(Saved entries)

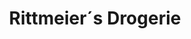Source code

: ---
title: "Rittmeier´s Drogerie"
url: /blankenfelde-mahlow/rittmeier-s-drogerie/
shop: Drogerie
---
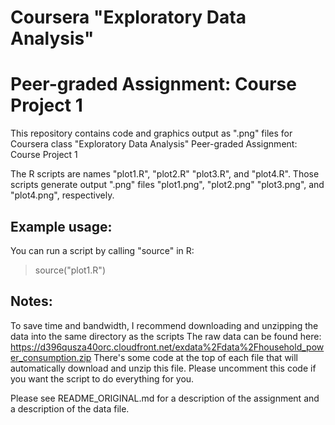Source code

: # Coursera "Exploratory Data Analysis"
# Peer-graded Assignment: Course Project 1

This repository contains code and graphics output as ".png" files for Coursera class
"Exploratory Data Analysis" Peer-graded Assignment: Course Project 1

The R scripts are names "plot1.R", "plot2.R" "plot3.R", and "plot4.R".
Those scripts generate output ".png" files "plot1.png", "plot2.png" "plot3.png", and "plot4.png", respectively.

## Example usage:
You can run a script by calling "source" in R:

> source("plot1.R")

## Notes:
To save time and bandwidth, I recommend downloading and unzipping the data into the same directory as the scripts
The raw data can be found here:
    https://d396qusza40orc.cloudfront.net/exdata%2Fdata%2Fhousehold_power_consumption.zip
There's some code at the top of each file that will automatically download and unzip this file. 
Please uncomment this code if you want the script to do everything for you.

Please see README_ORIGINAL.md for a description of the assignment and a description of the data file.
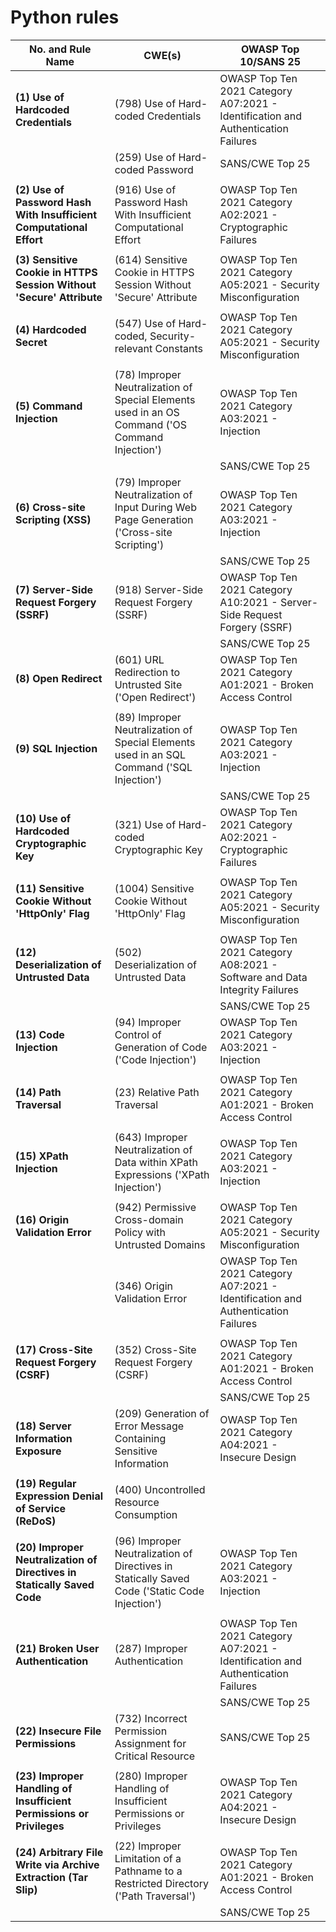 # Python rules

| No. and Rule Name                                                       | CWE(s)                                                                                          | OWASP Top 10/SANS 25                                                              |
| ----------------------------------------------------------------------- | ----------------------------------------------------------------------------------------------- | --------------------------------------------------------------------------------- |
| **(1) Use of Hardcoded Credentials**                                    | (798) Use of Hard-coded Credentials                                                             | OWASP Top Ten 2021 Category A07:2021 - Identification and Authentication Failures |
|                                                                         | (259) Use of Hard-coded Password                                                                | SANS/CWE Top 25                                                                   |
|                                                                         |                                                                                                 |                                                                                   |
| **(2) Use of Password Hash With Insufficient Computational Effort**     | (916) Use of Password Hash With Insufficient Computational Effort                               | OWASP Top Ten 2021 Category A02:2021 - Cryptographic Failures                     |
|                                                                         |                                                                                                 |                                                                                   |
| **(3) Sensitive Cookie in HTTPS Session Without 'Secure' Attribute**    | (614) Sensitive Cookie in HTTPS Session Without 'Secure' Attribute                              | OWASP Top Ten 2021 Category A05:2021 - Security Misconfiguration                  |
|                                                                         |                                                                                                 |                                                                                   |
| **(4) Hardcoded Secret**                                                | (547) Use of Hard-coded, Security-relevant Constants                                            | OWASP Top Ten 2021 Category A05:2021 - Security Misconfiguration                  |
|                                                                         |                                                                                                 |                                                                                   |
| **(5) Command Injection**                                               | (78) Improper Neutralization of Special Elements used in an OS Command ('OS Command Injection') | OWASP Top Ten 2021 Category A03:2021 - Injection                                  |
|                                                                         |                                                                                                 | SANS/CWE Top 25                                                                   |
| **(6) Cross-site Scripting (XSS)**                                      | (79) Improper Neutralization of Input During Web Page Generation ('Cross-site Scripting')       | OWASP Top Ten 2021 Category A03:2021 - Injection                                  |
|                                                                         |                                                                                                 | SANS/CWE Top 25                                                                   |
| **(7) Server-Side Request Forgery (SSRF)**                              | (918) Server-Side Request Forgery (SSRF)                                                        | OWASP Top Ten 2021 Category A10:2021 - Server-Side Request Forgery (SSRF)         |
|                                                                         |                                                                                                 | SANS/CWE Top 25                                                                   |
| **(8) Open Redirect**                                                   | (601) URL Redirection to Untrusted Site ('Open Redirect')                                       | OWASP Top Ten 2021 Category A01:2021 - Broken Access Control                      |
|                                                                         |                                                                                                 |                                                                                   |
| **(9) SQL Injection**                                                   | (89) Improper Neutralization of Special Elements used in an SQL Command ('SQL Injection')       | OWASP Top Ten 2021 Category A03:2021 - Injection                                  |
|                                                                         |                                                                                                 | SANS/CWE Top 25                                                                   |
| **(10) Use of Hardcoded Cryptographic Key**                             | (321) Use of Hard-coded Cryptographic Key                                                       | OWASP Top Ten 2021 Category A02:2021 - Cryptographic Failures                     |
|                                                                         |                                                                                                 |                                                                                   |
| **(11) Sensitive Cookie Without 'HttpOnly' Flag**                       | (1004) Sensitive Cookie Without 'HttpOnly' Flag                                                 | OWASP Top Ten 2021 Category A05:2021 - Security Misconfiguration                  |
|                                                                         |                                                                                                 |                                                                                   |
| **(12) Deserialization of Untrusted Data**                              | (502) Deserialization of Untrusted Data                                                         | OWASP Top Ten 2021 Category A08:2021 - Software and Data Integrity Failures       |
|                                                                         |                                                                                                 | SANS/CWE Top 25                                                                   |
| **(13) Code Injection**                                                 | (94) Improper Control of Generation of Code ('Code Injection')                                  | OWASP Top Ten 2021 Category A03:2021 - Injection                                  |
|                                                                         |                                                                                                 |                                                                                   |
| **(14) Path Traversal**                                                 | (23) Relative Path Traversal                                                                    | OWASP Top Ten 2021 Category A01:2021 - Broken Access Control                      |
|                                                                         |                                                                                                 |                                                                                   |
| **(15) XPath Injection**                                                | (643) Improper Neutralization of Data within XPath Expressions ('XPath Injection')              | OWASP Top Ten 2021 Category A03:2021 - Injection                                  |
|                                                                         |                                                                                                 |                                                                                   |
| **(16) Origin Validation Error**                                        | (942) Permissive Cross-domain Policy with Untrusted Domains                                     | OWASP Top Ten 2021 Category A05:2021 - Security Misconfiguration                  |
|                                                                         | (346) Origin Validation Error                                                                   | OWASP Top Ten 2021 Category A07:2021 - Identification and Authentication Failures |
|                                                                         |                                                                                                 |                                                                                   |
| **(17) Cross-Site Request Forgery (CSRF)**                              | (352) Cross-Site Request Forgery (CSRF)                                                         | OWASP Top Ten 2021 Category A01:2021 - Broken Access Control                      |
|                                                                         |                                                                                                 | SANS/CWE Top 25                                                                   |
| **(18) Server Information Exposure**                                    | (209) Generation of Error Message Containing Sensitive Information                              | OWASP Top Ten 2021 Category A04:2021 - Insecure Design                            |
|                                                                         |                                                                                                 |                                                                                   |
| **(19) Regular Expression Denial of Service (ReDoS)**                   | (400) Uncontrolled Resource Consumption                                                         |                                                                                   |
|                                                                         |                                                                                                 |                                                                                   |
| **(20) Improper Neutralization of Directives in Statically Saved Code** | (96) Improper Neutralization of Directives in Statically Saved Code ('Static Code Injection')   | OWASP Top Ten 2021 Category A03:2021 - Injection                                  |
|                                                                         |                                                                                                 |                                                                                   |
| **(21) Broken User Authentication**                                     | (287) Improper Authentication                                                                   | OWASP Top Ten 2021 Category A07:2021 - Identification and Authentication Failures |
|                                                                         |                                                                                                 | SANS/CWE Top 25                                                                   |
| **(22) Insecure File Permissions**                                      | (732) Incorrect Permission Assignment for Critical Resource                                     | SANS/CWE Top 25                                                                   |
|                                                                         |                                                                                                 |                                                                                   |
| **(23) Improper Handling of Insufficient Permissions or Privileges**    | (280) Improper Handling of Insufficient Permissions or Privileges                               | OWASP Top Ten 2021 Category A04:2021 - Insecure Design                            |
|                                                                         |                                                                                                 |                                                                                   |
| **(24) Arbitrary File Write via Archive Extraction (Tar Slip)**         | (22) Improper Limitation of a Pathname to a Restricted Directory ('Path Traversal')             | OWASP Top Ten 2021 Category A01:2021 - Broken Access Control                      |
|                                                                         |                                                                                                 | SANS/CWE Top 25                                                                   |
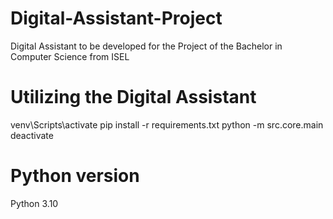 # Digital-Assistant-Project
Digital Assistant to be developed for the Project of the Bachelor in Computer Science from ISEL

# Utilizing the Digital Assistant
venv\Scripts\activate
pip install -r requirements.txt
python -m src.core.main
deactivate


# Python version
Python 3.10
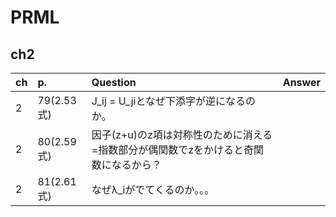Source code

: # PRML

## ch2

| ch| p. | Question |Answer|
|:-----------|:------------|:------------|:---------|
|2|79(2.53式)|J_ij = U_jiとなぜ下添字が逆になるのか。| |
|2|80(2.59式)|因子(z+u)のz項は対称性のために消える=指数部分が偶関数でzをかけると奇関数になるから？||
|2|81(2.61式)|なぜλ_iがでてくるのか。。。||
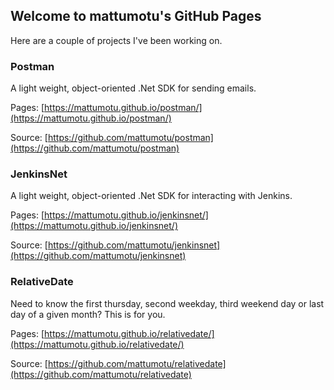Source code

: ## Welcome to mattumotu's GitHub Pages

Here are a couple of projects I've been working on.

### Postman

A light weight, object-oriented .Net SDK for sending emails.

Pages: [https://mattumotu.github.io/postman/](https://mattumotu.github.io/postman/)

Source: [https://github.com/mattumotu/postman](https://github.com/mattumotu/postman)

### JenkinsNet

A light weight, object-oriented .Net SDK for interacting with Jenkins.

Pages: [https://mattumotu.github.io/jenkinsnet/](https://mattumotu.github.io/jenkinsnet/)

Source: [https://github.com/mattumotu/jenkinsnet](https://github.com/mattumotu/jenkinsnet)

### RelativeDate

Need to know the first thursday, second weekday, third weekend day or last day of a given month? This is for you.

Pages: [https://mattumotu.github.io/relativedate/](https://mattumotu.github.io/relativedate/)

Source: [https://github.com/mattumotu/relativedate](https://github.com/mattumotu/relativedate)


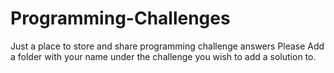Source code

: # Programming-Challenges
Just a place to store and share programming challenge answers
Please Add a folder with your name under the challenge you wish to add a solution to.
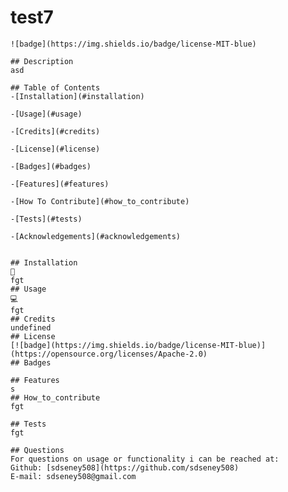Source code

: # test7

    ![badge](https://img.shields.io/badge/license-MIT-blue)

    ## Description
    asd

    ## Table of Contents
    -[Installation](#installation)

    -[Usage](#usage)

    -[Credits](#credits)

    -[License](#license)

    -[Badges](#badges)

    -[Features](#features)

    -[How To Contribute](#how_to_contribute)

    -[Tests](#tests)

    -[Acknowledgements](#acknowledgements)


    ## Installation
    💾
    fgt
    ## Usage
    💻
    fgt
    ## Credits
    undefined
    ## License
    [![badge](https://img.shields.io/badge/license-MIT-blue)](https://opensource.org/licenses/Apache-2.0)
    ## Badges

    ## Features
    s
    ## How_to_contribute
    fgt

    ## Tests
    fgt

    ## Questions
    For questions on usage or functionality i can be reached at:
    Github: [sdseney508](https://github.com/sdseney508)
    E-mail: sdseney508@gmail.com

Task goal> Within the data above, the lines from the one with "There's some code" to the one with "Please uncomment this" must be repeated exactly; no other line belongs in the answer.

Exercise solution>
There's some code at the top of each file that will automatically download and unzip this file. 
Please uncomment this code if you want the script to do everything for you.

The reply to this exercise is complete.